WHAT THE TASK ASKS:
From the entries, copy every line that carries the string "효율성을".

MATERIAL FOR THIS EXERCISE:
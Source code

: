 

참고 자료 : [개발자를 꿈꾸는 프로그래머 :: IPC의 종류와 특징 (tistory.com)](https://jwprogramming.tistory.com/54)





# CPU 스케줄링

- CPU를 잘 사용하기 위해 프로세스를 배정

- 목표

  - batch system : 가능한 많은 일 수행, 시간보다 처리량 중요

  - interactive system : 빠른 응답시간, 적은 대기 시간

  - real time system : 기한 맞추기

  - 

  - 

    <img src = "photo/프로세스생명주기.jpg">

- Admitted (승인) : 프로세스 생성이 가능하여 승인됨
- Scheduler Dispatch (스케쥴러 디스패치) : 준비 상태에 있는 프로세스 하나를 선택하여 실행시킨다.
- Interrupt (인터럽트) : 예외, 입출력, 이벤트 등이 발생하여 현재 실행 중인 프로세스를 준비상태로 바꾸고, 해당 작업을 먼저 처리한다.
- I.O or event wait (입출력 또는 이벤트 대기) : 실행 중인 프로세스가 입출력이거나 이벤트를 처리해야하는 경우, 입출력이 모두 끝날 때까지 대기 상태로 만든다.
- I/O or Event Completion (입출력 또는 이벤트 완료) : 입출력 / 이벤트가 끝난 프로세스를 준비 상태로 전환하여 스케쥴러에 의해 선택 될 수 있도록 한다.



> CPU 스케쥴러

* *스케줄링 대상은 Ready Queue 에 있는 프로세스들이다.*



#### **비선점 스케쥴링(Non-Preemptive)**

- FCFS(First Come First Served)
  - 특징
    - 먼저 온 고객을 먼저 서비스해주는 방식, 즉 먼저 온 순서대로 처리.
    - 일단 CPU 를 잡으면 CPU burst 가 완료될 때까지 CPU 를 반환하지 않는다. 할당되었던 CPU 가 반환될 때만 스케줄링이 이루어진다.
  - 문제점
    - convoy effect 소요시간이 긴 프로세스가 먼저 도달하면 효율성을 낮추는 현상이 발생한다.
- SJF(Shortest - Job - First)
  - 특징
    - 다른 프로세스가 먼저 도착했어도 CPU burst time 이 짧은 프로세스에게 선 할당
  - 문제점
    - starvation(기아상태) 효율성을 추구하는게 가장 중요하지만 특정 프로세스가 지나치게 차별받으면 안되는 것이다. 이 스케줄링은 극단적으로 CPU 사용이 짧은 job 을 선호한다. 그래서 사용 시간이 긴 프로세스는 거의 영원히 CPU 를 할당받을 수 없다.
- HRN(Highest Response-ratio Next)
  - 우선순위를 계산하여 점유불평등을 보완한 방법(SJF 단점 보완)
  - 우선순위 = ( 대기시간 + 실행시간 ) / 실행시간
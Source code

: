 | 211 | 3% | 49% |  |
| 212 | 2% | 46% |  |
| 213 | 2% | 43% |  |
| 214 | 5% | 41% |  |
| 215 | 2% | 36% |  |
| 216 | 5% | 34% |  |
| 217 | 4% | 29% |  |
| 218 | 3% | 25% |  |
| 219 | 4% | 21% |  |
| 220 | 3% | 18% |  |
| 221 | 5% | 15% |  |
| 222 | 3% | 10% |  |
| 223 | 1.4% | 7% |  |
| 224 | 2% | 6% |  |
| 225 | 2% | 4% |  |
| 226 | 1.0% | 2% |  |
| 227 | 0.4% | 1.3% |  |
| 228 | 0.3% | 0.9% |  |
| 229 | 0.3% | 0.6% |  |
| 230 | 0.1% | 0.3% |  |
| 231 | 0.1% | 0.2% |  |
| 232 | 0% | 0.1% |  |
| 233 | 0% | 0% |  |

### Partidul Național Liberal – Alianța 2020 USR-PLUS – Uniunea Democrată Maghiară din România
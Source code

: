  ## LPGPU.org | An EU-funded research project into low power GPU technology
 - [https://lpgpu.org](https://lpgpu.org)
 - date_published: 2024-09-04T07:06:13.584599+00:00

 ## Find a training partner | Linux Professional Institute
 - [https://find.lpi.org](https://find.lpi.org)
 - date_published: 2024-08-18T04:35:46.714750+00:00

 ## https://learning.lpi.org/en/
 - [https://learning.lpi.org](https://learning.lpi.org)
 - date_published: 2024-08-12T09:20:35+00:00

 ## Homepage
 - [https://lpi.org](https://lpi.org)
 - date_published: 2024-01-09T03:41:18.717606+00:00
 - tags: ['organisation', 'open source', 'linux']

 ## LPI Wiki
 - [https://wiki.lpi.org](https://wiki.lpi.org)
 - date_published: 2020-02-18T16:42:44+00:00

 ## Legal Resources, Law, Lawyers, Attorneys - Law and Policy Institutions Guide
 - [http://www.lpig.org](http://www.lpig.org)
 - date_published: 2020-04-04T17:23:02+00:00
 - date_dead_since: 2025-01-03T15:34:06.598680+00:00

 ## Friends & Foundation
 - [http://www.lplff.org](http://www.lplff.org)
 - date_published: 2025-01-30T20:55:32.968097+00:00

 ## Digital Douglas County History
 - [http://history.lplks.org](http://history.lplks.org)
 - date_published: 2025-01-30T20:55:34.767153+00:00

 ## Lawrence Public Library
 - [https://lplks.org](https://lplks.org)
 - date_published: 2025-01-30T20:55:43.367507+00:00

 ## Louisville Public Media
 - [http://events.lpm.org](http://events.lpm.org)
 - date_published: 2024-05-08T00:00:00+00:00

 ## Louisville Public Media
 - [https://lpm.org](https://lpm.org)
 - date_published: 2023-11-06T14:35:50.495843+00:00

ANSWER BELOW:
    - convoy effect 소요시간이 긴 프로세스가 먼저 도달하면 효율성을 낮추는 현상이 발생한다.
    - starvation(기아상태) 효율성을 추구하는게 가장 중요하지만 특정 프로세스가 지나치게 차별받으면 안되는 것이다. 이 스케줄링은 극단적으로 CPU 사용이 짧은 job 을 선호한다. 그래서 사용 시간이 긴 프로세스는 거의 영원히 CPU 를 할당받을 수 없다.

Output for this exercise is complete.